Partitioning $\{1,2,\cdots ,n\}$ into $2$ sets guarantees $3$ numbers $a,b,c$ in the same set with $ab=c$ for some $n$ 
(ISL-20-$1988$) Find the least natural number $ n$ such that, if the set $ \{1,2, \ldots, n\}$ is arbitrarily divided into two non-intersecting subsets, then one of the subsets contains 3 distinct numbers such that the product of two of them equals the third. 

WARNING: You can probably already see that the approach would be to conjecture the answer. My question is how one can conjecture the answer. So if you want to work on the problem first, don't read ahead.
You can find its solution here. I don't know if his solution is right, but you can also find a solution in THE IMO COMPENDIUM. The answer seems to be right though.
My  initial idea was that the value of $n$ has to be sufficiently small, probably less than $50$, for someone to be able to conjecture a solution. My next idea was that I would have to use PHP somewhere. Clearly, none of them are true.
My question is:How do you conjecture that the answer is $96$? 

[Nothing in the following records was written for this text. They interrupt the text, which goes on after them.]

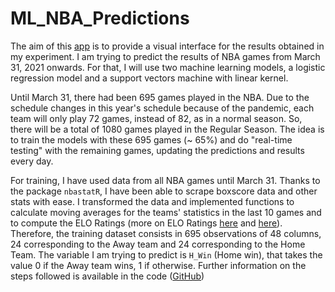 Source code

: # ML_NBA_Predictions


The aim of this [app](https://7antoniosegovia.shinyapps.io/NBA_predictions/) is to provide a visual interface for the results obtained in my experiment. I am trying to predict the results of NBA games from March 31, 2021 onwards. For that, I will use two machine learning models, a logistic regression model and a support vectors machine with linear kernel.  

Until March 31, there had been 695 games played in the NBA. Due to the schedule changes in this year's schedule because of the pandemic, each team will only play 72 games, instead of 82, as in a normal season. So, there will be a total of 1080 games played in the Regular Season. The idea is to train the models with these 695 games (~ 65%) and do "real-time testing" with the remaining games, updating the predictions and results every day.

For training, I have used data from all NBA games until March 31. Thanks to the package `nbastatR`, I have been able to scrape boxscore data and other stats with ease. I transformed the data and implemented functions to calculate moving averages for the teams' statistics in the last 10 games and to compute the ELO Ratings (more on ELO Ratings [here](https://fivethirtyeight.com/features/how-we-calculate-nba-elo-ratings/) and [here](https://fivethirtyeight.com/features/introducing-nfl-elo-ratings/)). Therefore, the training dataset consists in 695 observations of 48 columns, 24 corresponding to the Away team and 24 corresponding to the Home Team. The variable I am trying to predict is `H_Win` (Home win), that takes the value 0 if the Away team wins, 1 if otherwise. Further information on the steps followed is available in the code ([GitHub](https://github.com/7antoniosegovia/ML_NBA_Predictions))
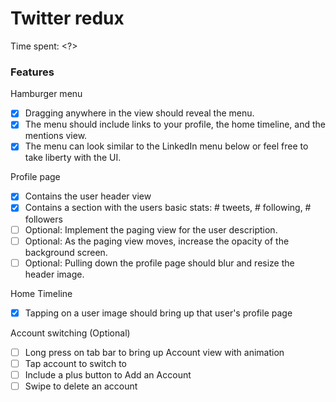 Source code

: # Twitter redux

Time spent: <?>

### Features

Hamburger menu
- [x] Dragging anywhere in the view should reveal the menu.
- [x] The menu should include links to your profile, the home timeline, and the mentions view.
- [x] The menu can look similar to the LinkedIn menu below or feel free to take liberty with the UI.

Profile page
- [x] Contains the user header view
- [x] Contains a section with the users basic stats: # tweets, # following, # followers
- [ ] Optional: Implement the paging view for the user description.
- [ ] Optional: As the paging view moves, increase the opacity of the background screen. 
- [ ] Optional: Pulling down the profile page should blur and resize the header image.

Home Timeline
- [x] Tapping on a user image should bring up that user's profile page

Account switching (Optional)
- [ ] Long press on tab bar to bring up Account view with animation
- [ ] Tap account to switch to
- [ ] Include a plus button to Add an Account
- [ ] Swipe to delete an account
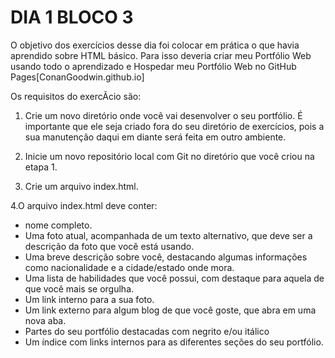 # DIA 1 BLOCO 3

O objetivo dos exercí­cios desse dia foi colocar em prática o que havia aprendido sobre HTML básico. Para isso deveria criar meu Portfólio Web usando todo o aprendizado e Hospedar meu Portfólio Web no GitHub Pages[ConanGoodwin.github.io]

Os requisitos do exercÃ­cio são:

1. Crie um novo diretório onde você vai desenvolver o seu portfólio. É importante que ele seja criado fora do seu diretório de exercícios, pois a sua manutenção daqui em diante será feita em outro ambiente.

2. Inicie um novo repositório local com Git no diretório que você criou na etapa 1.

3. Crie um arquivo index.html.

4.O arquivo index.html deve conter:
  * nome completo.
  * Uma foto atual, acompanhada de um texto alternativo, que deve ser a descrição da foto que você está usando.
  * Uma breve descrição sobre você, destacando algumas informações como nacionalidade e a cidade/estado onde mora.
  * Uma lista de habilidades que você possui, com destaque para aquela de que você mais se orgulha.
  * Um link interno para a sua foto.
  * Um link externo para algum blog de que você goste, que abra em uma nova aba.
  * Partes do seu portfólio destacadas com negrito e/ou itálico
  * Um índice com links internos para as diferentes seções do seu portfólio.
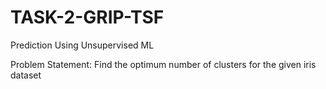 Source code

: # TASK-2-GRIP-TSF
Prediction Using Unsupervised ML

Problem Statement: Find the optimum number of clusters for the given iris dataset
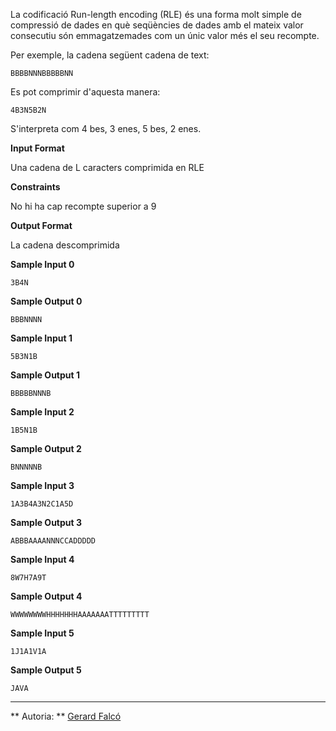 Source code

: La codificació Run-length encoding (RLE) és una forma molt simple de
compressió de dades en què seqüències de dades amb el mateix valor
consecutiu són emmagatzemades com un únic valor més el seu recompte.

Per exemple, la cadena següent cadena de text:

    BBBBNNNBBBBBNN

Es pot comprimir d'aquesta manera:

    4B3N5B2N

S'interpreta com 4 bes, 3 enes, 5 bes, 2 enes.

**Input Format**

Una cadena de L caracters comprimida en RLE

**Constraints**

No hi ha cap recompte superior a 9

**Output Format**

La cadena descomprimida

**Sample Input 0**

    3B4N

**Sample Output 0**

    BBBNNNN

**Sample Input 1**

    5B3N1B

**Sample Output 1**

    BBBBBNNNB

**Sample Input 2**

    1B5N1B

**Sample Output 2**

    BNNNNNB

**Sample Input 3**

    1A3B4A3N2C1A5D

**Sample Output 3**

    ABBBAAAANNNCCADDDDD

**Sample Input 4**

    8W7H7A9T

**Sample Output 4**

    WWWWWWWWHHHHHHHAAAAAAATTTTTTTTT

**Sample Input 5**

    1J1A1V1A

**Sample Output 5**

    JAVA

----------

** Autoria: **
[Gerard Falcó](https://github.com/gerardfp)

My take on it is that I should have realized that the solution has to be sufficiently easy after guessing the solution. So one must increase the number of divisors of $n$ in order to to be able to get a contradiction.
How do you think you would conjecture the solution?
Thanks .
 A: I'm not sure this question has a right answer.  The question is basically, how do you find the right answer efficiently?  That is, can an answer be found without trying every possibility?  For that, you'll need heuristics.
My approach was to look for numbers that are combinations of as many small prime factors as possible while keeping the number small.  For example, if you restrict yourself to numbers that are a power of 2 and look at all of the factorizations of that number into factors which are not necessarily prime, you can determine whether it is possible to partition those factors into sets not satisifying the condition.  I looked at 8, 16, 32, 64, and 128.  When I got to 128, I saw that there was no way to partition its factors and all of the factors of those factors.  
$128 = 2 * 64 = 4 * 32 = 8 * 16$
$64 = 2 * 32 = 4 * 16$
$32 = 2 * 16 = 4 * 8$
$16 = 2 * 8$
$8 = 2 * 4$
That told me that the answer was less than or equal to 128.  But, 128 might not be the best solution, because the smallest pair of distinct factors is 2 and 4.  So, that got me thinking that numbers that have a lot of factors of 2 and 3 might give a better solution.  If you just march through all of the numbers that are products of 2 and 3, I think you'll find that 96 is the smallest number whose factors can't all be partitioned.
Edit: Based on Calvin's comment below, it appears that I might have stopped one iteration too soon.  I should have gone to 256.
$256 = 2 * 128 = 4 * 64 = 8 * 32 = 2^1 * 2^7 = 2^2 * 2^6 = 2^3 * 2^5 = 2^8$
The number $8$ cannot be included in either of Calvin's sets without satisfying the partitioning property and, therefore, the $256$ cannot be included without satisfying the condition specified in the original post.
A: The first thing I'd note is that if the set does not contain any number with four not-necessarily distinct prime factors, then you can easily partition it into the sets of numbers with two prime factors and numbers with one or three prime factors. So that means that $n\geq 16$.
Are you sure that your answer of $96$ is correct? 
If you let $f(d)$ be the number of prime divisors of $d$ (including repetitions) then you can define $A=f^{-1}\{0,1,2,4,7\}$ and $B=f^{-1}\{3,5,6\}$. Then $A\cap \{1,2,\dots,255\}$ and $B\cap\{1,2,\dots,255\}$ should satisfy your condition for $n=255$.